= Activity =
Find the word "results" in the data. Return every line where it appears.

= Input records =

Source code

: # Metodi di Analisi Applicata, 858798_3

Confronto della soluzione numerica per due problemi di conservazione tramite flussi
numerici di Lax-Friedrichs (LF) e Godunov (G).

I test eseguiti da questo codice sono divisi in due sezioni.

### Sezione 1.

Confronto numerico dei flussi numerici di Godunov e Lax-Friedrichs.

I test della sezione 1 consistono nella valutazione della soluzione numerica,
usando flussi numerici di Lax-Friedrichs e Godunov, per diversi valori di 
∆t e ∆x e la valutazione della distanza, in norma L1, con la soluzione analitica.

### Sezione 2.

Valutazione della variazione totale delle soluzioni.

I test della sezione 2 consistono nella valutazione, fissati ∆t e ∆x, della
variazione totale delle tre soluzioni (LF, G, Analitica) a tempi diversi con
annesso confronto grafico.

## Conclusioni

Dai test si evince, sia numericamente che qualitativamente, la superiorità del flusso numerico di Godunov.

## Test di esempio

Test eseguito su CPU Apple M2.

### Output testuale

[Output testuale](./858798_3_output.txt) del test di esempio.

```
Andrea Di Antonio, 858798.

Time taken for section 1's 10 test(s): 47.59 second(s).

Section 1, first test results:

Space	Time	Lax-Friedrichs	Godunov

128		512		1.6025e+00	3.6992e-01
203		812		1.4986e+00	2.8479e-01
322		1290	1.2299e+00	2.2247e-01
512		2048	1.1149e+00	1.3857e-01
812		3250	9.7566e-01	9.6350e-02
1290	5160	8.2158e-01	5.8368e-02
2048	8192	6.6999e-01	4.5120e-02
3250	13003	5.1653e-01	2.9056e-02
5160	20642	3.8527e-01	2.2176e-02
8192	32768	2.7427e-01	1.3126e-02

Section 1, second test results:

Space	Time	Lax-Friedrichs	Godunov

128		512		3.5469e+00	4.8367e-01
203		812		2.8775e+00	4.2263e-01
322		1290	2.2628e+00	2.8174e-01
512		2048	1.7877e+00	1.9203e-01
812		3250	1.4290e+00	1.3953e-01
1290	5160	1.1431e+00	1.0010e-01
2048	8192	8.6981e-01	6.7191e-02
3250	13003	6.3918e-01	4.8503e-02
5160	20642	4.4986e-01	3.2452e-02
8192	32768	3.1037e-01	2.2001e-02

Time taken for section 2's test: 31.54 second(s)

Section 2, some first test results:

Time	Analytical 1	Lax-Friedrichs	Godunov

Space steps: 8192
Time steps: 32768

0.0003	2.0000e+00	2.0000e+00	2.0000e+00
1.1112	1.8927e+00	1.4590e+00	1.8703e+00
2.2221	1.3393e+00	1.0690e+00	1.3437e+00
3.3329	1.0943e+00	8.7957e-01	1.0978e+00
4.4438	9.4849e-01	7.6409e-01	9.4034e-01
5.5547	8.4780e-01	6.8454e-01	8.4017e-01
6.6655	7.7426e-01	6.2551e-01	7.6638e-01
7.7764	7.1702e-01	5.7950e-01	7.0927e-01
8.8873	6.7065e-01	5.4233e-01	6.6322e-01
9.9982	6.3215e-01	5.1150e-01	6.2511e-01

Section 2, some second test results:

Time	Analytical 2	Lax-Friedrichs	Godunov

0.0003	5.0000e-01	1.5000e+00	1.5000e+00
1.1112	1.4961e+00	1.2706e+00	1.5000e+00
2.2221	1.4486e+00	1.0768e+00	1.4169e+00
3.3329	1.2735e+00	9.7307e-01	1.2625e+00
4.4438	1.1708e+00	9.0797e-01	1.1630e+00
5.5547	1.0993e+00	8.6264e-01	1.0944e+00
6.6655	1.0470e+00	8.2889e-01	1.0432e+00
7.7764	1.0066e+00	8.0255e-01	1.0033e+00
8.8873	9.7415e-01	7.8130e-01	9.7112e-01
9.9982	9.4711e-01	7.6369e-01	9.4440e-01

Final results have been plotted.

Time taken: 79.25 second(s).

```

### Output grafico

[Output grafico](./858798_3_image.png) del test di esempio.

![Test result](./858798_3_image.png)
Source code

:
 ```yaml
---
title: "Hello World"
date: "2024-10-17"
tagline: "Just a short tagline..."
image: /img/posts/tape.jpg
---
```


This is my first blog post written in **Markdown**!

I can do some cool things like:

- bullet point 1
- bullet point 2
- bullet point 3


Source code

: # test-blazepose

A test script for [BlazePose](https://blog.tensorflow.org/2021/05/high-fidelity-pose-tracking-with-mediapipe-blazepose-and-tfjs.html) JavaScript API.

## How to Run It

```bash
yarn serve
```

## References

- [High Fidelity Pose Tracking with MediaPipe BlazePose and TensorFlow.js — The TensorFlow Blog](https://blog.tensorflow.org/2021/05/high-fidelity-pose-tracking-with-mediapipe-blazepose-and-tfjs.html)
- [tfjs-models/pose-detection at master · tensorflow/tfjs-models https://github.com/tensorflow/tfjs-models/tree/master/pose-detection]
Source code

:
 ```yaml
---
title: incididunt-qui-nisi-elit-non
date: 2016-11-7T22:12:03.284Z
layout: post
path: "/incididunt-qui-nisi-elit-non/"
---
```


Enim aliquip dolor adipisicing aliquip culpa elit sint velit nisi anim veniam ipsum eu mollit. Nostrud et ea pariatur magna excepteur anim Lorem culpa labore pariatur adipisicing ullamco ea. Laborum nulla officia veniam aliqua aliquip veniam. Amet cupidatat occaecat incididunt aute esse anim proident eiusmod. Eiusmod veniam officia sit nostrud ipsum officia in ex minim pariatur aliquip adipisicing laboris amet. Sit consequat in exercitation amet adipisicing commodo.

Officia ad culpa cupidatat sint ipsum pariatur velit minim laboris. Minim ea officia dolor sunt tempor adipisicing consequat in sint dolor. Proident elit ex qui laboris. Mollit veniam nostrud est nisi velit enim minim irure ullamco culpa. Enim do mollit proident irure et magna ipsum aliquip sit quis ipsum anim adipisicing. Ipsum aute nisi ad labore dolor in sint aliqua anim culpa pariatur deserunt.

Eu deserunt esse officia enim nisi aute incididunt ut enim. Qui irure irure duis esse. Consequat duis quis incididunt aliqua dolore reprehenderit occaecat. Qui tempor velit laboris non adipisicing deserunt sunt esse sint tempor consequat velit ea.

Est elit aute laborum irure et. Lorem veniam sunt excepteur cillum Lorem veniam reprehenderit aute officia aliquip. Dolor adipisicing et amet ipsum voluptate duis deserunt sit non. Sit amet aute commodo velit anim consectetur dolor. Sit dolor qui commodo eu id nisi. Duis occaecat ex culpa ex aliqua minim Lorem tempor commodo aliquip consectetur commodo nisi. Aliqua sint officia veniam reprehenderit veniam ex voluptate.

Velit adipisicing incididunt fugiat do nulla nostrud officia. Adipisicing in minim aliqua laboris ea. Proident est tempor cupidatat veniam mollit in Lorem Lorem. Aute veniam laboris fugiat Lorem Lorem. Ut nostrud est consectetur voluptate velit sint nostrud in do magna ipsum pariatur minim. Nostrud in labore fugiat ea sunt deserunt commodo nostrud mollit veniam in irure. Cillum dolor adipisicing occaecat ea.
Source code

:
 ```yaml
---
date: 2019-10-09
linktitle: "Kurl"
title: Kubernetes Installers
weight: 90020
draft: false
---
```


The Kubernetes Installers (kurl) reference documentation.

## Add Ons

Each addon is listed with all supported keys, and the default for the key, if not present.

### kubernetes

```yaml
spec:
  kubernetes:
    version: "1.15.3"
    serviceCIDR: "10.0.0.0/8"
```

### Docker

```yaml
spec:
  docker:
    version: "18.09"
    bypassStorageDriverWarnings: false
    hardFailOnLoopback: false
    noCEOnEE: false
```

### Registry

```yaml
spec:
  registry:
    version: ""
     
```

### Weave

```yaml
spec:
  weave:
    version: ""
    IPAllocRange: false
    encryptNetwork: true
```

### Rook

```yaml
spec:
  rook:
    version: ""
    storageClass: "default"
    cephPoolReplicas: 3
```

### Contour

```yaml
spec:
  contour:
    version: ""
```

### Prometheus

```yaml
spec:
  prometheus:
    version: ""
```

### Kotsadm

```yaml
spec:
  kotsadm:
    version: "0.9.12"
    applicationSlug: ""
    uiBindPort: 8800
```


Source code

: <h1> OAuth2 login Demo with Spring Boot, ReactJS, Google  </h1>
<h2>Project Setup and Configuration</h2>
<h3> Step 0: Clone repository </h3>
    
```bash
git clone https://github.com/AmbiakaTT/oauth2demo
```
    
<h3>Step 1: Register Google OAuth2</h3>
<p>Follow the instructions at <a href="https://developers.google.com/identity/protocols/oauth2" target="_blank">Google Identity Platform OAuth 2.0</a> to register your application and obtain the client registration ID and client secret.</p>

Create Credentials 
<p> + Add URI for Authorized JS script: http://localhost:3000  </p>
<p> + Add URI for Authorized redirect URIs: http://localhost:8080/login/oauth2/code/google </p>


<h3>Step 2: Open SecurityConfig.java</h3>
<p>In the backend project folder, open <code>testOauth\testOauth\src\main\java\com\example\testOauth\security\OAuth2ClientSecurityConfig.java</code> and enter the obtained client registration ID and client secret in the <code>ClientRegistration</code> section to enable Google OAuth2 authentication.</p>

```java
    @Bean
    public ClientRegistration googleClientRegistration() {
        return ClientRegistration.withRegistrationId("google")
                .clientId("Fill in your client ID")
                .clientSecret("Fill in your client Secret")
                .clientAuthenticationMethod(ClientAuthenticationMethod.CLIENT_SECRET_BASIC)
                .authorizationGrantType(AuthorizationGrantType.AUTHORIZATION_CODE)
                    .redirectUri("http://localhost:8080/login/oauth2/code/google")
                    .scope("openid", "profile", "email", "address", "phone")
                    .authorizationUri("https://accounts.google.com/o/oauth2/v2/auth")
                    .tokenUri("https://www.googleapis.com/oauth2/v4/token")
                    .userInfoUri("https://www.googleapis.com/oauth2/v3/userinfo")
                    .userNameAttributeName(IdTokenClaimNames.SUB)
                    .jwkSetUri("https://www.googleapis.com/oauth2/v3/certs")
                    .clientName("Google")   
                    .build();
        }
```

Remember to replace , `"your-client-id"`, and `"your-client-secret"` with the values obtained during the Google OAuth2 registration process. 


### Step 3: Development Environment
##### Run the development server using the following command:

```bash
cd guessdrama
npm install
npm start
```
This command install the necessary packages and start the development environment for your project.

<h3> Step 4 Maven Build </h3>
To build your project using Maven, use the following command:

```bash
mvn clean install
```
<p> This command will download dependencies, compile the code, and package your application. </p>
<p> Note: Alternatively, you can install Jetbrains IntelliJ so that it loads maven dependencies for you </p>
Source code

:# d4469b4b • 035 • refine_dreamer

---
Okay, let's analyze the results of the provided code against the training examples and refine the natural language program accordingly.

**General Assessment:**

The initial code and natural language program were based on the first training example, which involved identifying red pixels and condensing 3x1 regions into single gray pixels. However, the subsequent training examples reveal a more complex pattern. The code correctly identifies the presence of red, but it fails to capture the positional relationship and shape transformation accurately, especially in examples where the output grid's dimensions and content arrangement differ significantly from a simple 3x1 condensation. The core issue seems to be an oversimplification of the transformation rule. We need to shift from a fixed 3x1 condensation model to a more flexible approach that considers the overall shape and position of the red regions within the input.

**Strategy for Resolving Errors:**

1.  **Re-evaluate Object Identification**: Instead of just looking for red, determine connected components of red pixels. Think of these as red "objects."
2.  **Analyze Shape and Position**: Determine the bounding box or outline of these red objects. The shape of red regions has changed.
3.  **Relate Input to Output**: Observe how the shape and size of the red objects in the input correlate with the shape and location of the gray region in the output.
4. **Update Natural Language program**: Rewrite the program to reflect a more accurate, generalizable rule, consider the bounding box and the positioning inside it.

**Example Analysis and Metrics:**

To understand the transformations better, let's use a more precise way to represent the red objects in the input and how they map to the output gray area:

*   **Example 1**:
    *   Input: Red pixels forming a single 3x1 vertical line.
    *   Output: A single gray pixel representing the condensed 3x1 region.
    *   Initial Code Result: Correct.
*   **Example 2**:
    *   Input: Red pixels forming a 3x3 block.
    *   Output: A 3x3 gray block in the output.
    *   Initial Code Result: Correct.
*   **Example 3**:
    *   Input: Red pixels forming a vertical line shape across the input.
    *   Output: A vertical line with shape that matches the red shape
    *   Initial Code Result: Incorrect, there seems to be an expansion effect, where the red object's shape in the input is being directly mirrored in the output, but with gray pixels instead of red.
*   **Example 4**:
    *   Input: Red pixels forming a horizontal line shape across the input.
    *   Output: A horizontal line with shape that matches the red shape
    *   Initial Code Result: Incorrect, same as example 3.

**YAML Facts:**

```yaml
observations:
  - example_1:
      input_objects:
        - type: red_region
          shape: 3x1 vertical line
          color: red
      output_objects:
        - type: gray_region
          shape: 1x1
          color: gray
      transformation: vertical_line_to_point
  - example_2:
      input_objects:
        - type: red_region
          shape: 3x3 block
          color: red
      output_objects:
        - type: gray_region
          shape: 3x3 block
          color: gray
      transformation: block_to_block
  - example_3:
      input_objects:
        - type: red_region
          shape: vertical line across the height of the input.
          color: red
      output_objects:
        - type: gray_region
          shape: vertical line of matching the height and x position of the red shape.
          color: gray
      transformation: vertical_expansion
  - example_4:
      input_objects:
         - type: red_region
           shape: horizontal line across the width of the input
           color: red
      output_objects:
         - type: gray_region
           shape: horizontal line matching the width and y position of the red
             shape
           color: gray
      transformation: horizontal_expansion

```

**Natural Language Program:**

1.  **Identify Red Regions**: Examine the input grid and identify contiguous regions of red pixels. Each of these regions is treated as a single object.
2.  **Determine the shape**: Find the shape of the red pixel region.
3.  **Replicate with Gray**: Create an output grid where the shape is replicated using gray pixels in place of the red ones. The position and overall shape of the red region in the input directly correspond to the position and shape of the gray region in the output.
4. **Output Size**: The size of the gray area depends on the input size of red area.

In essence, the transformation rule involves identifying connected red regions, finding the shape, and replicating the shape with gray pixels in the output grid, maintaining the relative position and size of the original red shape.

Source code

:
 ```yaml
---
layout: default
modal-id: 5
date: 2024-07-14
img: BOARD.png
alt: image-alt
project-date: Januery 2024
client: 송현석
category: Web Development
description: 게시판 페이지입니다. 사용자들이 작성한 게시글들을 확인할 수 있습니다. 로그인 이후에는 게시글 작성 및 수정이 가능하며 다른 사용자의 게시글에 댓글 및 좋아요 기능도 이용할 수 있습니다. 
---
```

= Task answer =
Section 1, first test results:
Section 1, second test results:
Section 2, some first test results:
Section 2, some second test results:
Final results have been plotted.
Okay, let's analyze the results of the provided code against the training examples and refine the natural language program accordingly.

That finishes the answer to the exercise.